Required work: Report every line from the following entries that contains the string "网络编程".

Data under study:
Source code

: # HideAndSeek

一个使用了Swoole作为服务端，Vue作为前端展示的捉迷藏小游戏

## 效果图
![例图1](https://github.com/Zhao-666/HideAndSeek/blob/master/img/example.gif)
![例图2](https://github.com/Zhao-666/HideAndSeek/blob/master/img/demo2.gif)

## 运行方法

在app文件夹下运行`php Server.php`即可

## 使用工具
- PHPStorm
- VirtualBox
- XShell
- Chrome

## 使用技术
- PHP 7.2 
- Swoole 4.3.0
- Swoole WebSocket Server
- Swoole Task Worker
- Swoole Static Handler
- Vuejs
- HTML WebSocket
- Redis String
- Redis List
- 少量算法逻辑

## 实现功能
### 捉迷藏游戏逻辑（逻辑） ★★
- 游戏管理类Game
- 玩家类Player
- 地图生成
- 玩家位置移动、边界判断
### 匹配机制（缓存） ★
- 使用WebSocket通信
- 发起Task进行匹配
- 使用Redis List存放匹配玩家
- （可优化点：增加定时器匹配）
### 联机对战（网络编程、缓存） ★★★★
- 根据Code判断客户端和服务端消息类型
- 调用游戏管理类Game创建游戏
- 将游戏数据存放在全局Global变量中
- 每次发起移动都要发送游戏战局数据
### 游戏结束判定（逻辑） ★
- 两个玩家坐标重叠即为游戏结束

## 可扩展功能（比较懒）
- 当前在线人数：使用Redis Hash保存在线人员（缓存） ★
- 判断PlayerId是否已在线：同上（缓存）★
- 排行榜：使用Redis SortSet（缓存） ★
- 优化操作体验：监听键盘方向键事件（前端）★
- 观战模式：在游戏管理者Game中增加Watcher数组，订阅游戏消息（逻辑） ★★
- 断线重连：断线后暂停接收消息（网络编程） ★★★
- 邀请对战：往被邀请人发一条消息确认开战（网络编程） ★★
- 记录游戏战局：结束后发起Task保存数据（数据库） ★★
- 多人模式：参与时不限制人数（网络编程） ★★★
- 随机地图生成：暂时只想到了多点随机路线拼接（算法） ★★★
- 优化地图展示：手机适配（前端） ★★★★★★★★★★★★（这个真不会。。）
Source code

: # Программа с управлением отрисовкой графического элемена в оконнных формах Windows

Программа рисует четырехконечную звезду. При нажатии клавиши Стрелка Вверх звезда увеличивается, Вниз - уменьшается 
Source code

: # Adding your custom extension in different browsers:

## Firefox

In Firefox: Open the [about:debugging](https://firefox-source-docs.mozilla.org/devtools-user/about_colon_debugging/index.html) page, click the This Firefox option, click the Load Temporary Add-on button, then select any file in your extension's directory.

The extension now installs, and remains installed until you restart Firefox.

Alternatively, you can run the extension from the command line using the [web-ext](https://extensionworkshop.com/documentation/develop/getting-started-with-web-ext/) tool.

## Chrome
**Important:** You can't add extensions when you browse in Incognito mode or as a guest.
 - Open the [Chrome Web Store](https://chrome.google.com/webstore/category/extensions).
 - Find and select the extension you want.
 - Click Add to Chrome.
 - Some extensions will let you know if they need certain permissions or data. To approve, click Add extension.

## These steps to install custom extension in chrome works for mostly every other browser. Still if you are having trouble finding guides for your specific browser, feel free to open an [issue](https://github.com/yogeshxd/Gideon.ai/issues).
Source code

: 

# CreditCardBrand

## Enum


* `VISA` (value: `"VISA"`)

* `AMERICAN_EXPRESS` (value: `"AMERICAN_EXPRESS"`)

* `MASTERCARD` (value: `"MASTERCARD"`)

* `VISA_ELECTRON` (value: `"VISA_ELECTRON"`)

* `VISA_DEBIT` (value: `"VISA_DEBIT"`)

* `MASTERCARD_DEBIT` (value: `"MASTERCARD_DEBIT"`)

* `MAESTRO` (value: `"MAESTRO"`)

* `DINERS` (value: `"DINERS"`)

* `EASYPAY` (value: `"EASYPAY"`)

Answer section:
### 联机对战（网络编程、缓存） ★★★★
- 断线重连：断线后暂停接收消息（网络编程） ★★★
- 邀请对战：往被邀请人发一条消息确认开战（网络编程） ★★
- 多人模式：参与时不限制人数（网络编程） ★★★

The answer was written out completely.